■ **PROMPT**:
Write out exactly the lines that run from the one containing "Die Plugin Entwicklung" to the end of the entries below, with both end lines included.

Source data:
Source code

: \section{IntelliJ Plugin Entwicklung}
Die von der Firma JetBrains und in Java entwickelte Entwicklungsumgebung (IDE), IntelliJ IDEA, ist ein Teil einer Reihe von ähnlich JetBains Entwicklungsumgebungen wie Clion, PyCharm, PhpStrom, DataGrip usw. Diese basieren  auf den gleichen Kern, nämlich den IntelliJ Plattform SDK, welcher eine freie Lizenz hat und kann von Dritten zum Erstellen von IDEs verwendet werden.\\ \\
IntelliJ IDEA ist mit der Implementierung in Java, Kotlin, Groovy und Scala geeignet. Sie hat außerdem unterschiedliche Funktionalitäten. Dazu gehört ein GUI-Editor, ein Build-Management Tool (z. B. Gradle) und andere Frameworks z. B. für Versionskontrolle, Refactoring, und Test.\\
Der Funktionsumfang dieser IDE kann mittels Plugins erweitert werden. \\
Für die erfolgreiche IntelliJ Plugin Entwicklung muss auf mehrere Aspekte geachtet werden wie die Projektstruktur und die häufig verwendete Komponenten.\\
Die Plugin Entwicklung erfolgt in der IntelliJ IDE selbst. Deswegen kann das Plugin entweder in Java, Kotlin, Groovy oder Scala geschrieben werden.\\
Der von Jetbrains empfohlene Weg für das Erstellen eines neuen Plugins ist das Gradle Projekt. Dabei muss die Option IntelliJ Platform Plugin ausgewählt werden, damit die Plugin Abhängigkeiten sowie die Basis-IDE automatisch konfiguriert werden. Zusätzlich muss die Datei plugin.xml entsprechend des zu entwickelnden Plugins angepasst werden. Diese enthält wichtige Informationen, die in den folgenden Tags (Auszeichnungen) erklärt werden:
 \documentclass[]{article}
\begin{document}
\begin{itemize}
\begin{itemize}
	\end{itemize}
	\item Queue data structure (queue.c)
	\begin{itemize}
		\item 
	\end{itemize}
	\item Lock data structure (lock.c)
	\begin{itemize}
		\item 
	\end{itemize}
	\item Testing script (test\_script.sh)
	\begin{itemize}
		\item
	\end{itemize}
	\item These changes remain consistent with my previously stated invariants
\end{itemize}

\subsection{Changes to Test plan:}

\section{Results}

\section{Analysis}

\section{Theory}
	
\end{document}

■ **RESPONSE TO THE EXERCISE**:
Die Plugin Entwicklung erfolgt in der IntelliJ IDE selbst. Deswegen kann das Plugin entweder in Java, Kotlin, Groovy oder Scala geschrieben werden.\\
Der von Jetbrains empfohlene Weg für das Erstellen eines neuen Plugins ist das Gradle Projekt. Dabei muss die Option IntelliJ Platform Plugin ausgewählt werden, damit die Plugin Abhängigkeiten sowie die Basis-IDE automatisch konfiguriert werden. Zusätzlich muss die Datei plugin.xml entsprechend des zu entwickelnden Plugins angepasst werden. Diese enthält wichtige Informationen, die in den folgenden Tags (Auszeichnungen) erklärt werden:
 \documentclass[]{article}
\begin{document}
\begin{itemize}
\begin{itemize}
	\end{itemize}
	\item Queue data structure (queue.c)
	\begin{itemize}
		\item 
	\end{itemize}
	\item Lock data structure (lock.c)
	\begin{itemize}
		\item 
	\end{itemize}
	\item Testing script (test\_script.sh)
	\begin{itemize}
		\item
	\end{itemize}
	\item These changes remain consistent with my previously stated invariants
\end{itemize}

\subsection{Changes to Test plan:}

\section{Results}

\section{Analysis}

\section{Theory}
	
\end{document}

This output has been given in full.